In your copy, leave out the pictures; write out all the data exactly.

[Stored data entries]
[Start of section]

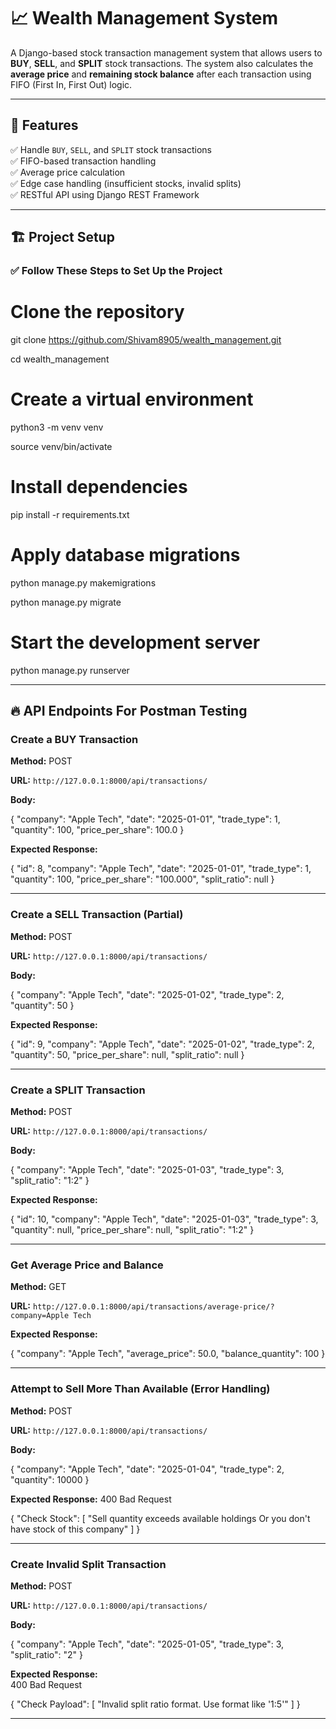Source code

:# 📈 **Wealth Management System**

A Django-based stock transaction management system that allows users to **BUY**, **SELL**, and **SPLIT** stock transactions. The system also calculates the **average price** and **remaining stock balance** after each transaction using FIFO (First In, First Out) logic.

---

## 🚀 **Features**  
✅ Handle `BUY`, `SELL`, and `SPLIT` stock transactions  
✅ FIFO-based transaction handling  
✅ Average price calculation  
✅ Edge case handling (insufficient stocks, invalid splits)  
✅ RESTful API using Django REST Framework  

---

## 🏗️ **Project Setup**  
### ✅ **Follow These Steps to Set Up the Project**  

# Clone the repository
git clone https://github.com/Shivam8905/wealth_management.git

cd wealth_management

# Create a virtual environment
python3 -m venv venv

source venv/bin/activate

# Install dependencies
pip install -r requirements.txt

# Apply database migrations
python manage.py makemigrations

python manage.py migrate

# Start the development server
python manage.py runserver


---

## 🔥 **API Endpoints For Postman Testing**

### **Create a BUY Transaction**  
**Method:** POST  

**URL:** `http://127.0.0.1:8000/api/transactions/`  

**Body:**  

{ 
    "company": "Apple Tech", 
    "date": "2025-01-01", 
    "trade_type": 1, 
    "quantity": 100, 
    "price_per_share": 100.0 
}


**Expected Response:**  

{
    "id": 8,
    "company": "Apple Tech",
    "date": "2025-01-01",
    "trade_type": 1,
    "quantity": 100,
    "price_per_share": "100.000",
    "split_ratio": null
}


---

### **Create a SELL Transaction (Partial)**  
**Method:** POST  

**URL:** `http://127.0.0.1:8000/api/transactions/`  

**Body:**  

{
    "company": "Apple Tech",
    "date": "2025-01-02",
    "trade_type": 2,
    "quantity": 50
}

**Expected Response:**  

{
    "id": 9,
    "company": "Apple Tech",
    "date": "2025-01-02",
    "trade_type": 2,
    "quantity": 50,
    "price_per_share": null,
    "split_ratio": null
}


---


### **Create a SPLIT Transaction**  
**Method:** POST  

**URL:** `http://127.0.0.1:8000/api/transactions/`  

**Body:**  

{
    "company": "Apple Tech",
    "date": "2025-01-03",
    "trade_type": 3,
    "split_ratio": "1:2"
}

**Expected Response:**  

{
    "id": 10,
    "company": "Apple Tech",
    "date": "2025-01-03",
    "trade_type": 3,
    "quantity": null,
    "price_per_share": null,
    "split_ratio": "1:2"
}


---


### **Get Average Price and Balance**  
**Method:** GET  

**URL:** `http://127.0.0.1:8000/api/transactions/average-price/?company=Apple Tech`  


**Expected Response:**  

{
    "company": "Apple Tech",
    "average_price": 50.0,
    "balance_quantity": 100
}


---


### **Attempt to Sell More Than Available (Error Handling)**  
**Method:** POST  

**URL:** `http://127.0.0.1:8000/api/transactions/`  

**Body:**  

{
    "company": "Apple Tech",
    "date": "2025-01-04",
    "trade_type": 2,
    "quantity": 10000
}

**Expected Response:** 
400 Bad Request

{
    "Check Stock": [
        "Sell quantity exceeds available holdings Or you don't have stock of this company"
    ]
}


---


### **Create Invalid Split Transaction**  
**Method:** POST  

**URL:** `http://127.0.0.1:8000/api/transactions/`  

**Body:**  

{
    "company": "Apple Tech",
    "date": "2025-01-05",
    "trade_type": 3,
    "split_ratio": "2"
}

**Expected Response:**  
400 Bad Request

{
    "Check Payload": [
        "Invalid split ratio format. Use format like '1:5'"
    ]
}

---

[End of section]

Response to the task:
Source code

:# 📈 **Wealth Management System**

A Django-based stock transaction management system that allows users to **BUY**, **SELL**, and **SPLIT** stock transactions. The system also calculates the **average price** and **remaining stock balance** after each transaction using FIFO (First In, First Out) logic.

---

## 🚀 **Features**  
✅ Handle `BUY`, `SELL`, and `SPLIT` stock transactions  
✅ FIFO-based transaction handling  
✅ Average price calculation  
✅ Edge case handling (insufficient stocks, invalid splits)  
✅ RESTful API using Django REST Framework  

---

## 🏗️ **Project Setup**  
### ✅ **Follow These Steps to Set Up the Project**  

# Clone the repository
git clone https://github.com/Shivam8905/wealth_management.git

cd wealth_management

# Create a virtual environment
python3 -m venv venv

source venv/bin/activate

# Install dependencies
pip install -r requirements.txt

# Apply database migrations
python manage.py makemigrations

python manage.py migrate

# Start the development server
python manage.py runserver


---

## 🔥 **API Endpoints For Postman Testing**

### **Create a BUY Transaction**  
**Method:** POST  

**URL:** `http://127.0.0.1:8000/api/transactions/`  

**Body:**  

{ 
    "company": "Apple Tech", 
    "date": "2025-01-01", 
    "trade_type": 1, 
    "quantity": 100, 
    "price_per_share": 100.0 
}


**Expected Response:**  

{
    "id": 8,
    "company": "Apple Tech",
    "date": "2025-01-01",
    "trade_type": 1,
    "quantity": 100,
    "price_per_share": "100.000",
    "split_ratio": null
}


---

### **Create a SELL Transaction (Partial)**  
**Method:** POST  

**URL:** `http://127.0.0.1:8000/api/transactions/`  

**Body:**  

{
    "company": "Apple Tech",
    "date": "2025-01-02",
    "trade_type": 2,
    "quantity": 50
}

**Expected Response:**  

{
    "id": 9,
    "company": "Apple Tech",
    "date": "2025-01-02",
    "trade_type": 2,
    "quantity": 50,
    "price_per_share": null,
    "split_ratio": null
}


---


### **Create a SPLIT Transaction**  
**Method:** POST  

**URL:** `http://127.0.0.1:8000/api/transactions/`  

**Body:**  

{
    "company": "Apple Tech",
    "date": "2025-01-03",
    "trade_type": 3,
    "split_ratio": "1:2"
}

**Expected Response:**  

{
    "id": 10,
    "company": "Apple Tech",
    "date": "2025-01-03",
    "trade_type": 3,
    "quantity": null,
    "price_per_share": null,
    "split_ratio": "1:2"
}


---


### **Get Average Price and Balance**  
**Method:** GET  

**URL:** `http://127.0.0.1:8000/api/transactions/average-price/?company=Apple Tech`  


**Expected Response:**  

{
    "company": "Apple Tech",
    "average_price": 50.0,
    "balance_quantity": 100
}


---


### **Attempt to Sell More Than Available (Error Handling)**  
**Method:** POST  

**URL:** `http://127.0.0.1:8000/api/transactions/`  

**Body:**  

{
    "company": "Apple Tech",
    "date": "2025-01-04",
    "trade_type": 2,
    "quantity": 10000
}

**Expected Response:** 
400 Bad Request

{
    "Check Stock": [
        "Sell quantity exceeds available holdings Or you don't have stock of this company"
    ]
}


---


### **Create Invalid Split Transaction**  
**Method:** POST  

**URL:** `http://127.0.0.1:8000/api/transactions/`  

**Body:**  

{
    "company": "Apple Tech",
    "date": "2025-01-05",
    "trade_type": 3,
    "split_ratio": "2"
}

**Expected Response:**  
400 Bad Request

{
    "Check Payload": [
        "Invalid split ratio format. Use format like '1:5'"
    ]
}

---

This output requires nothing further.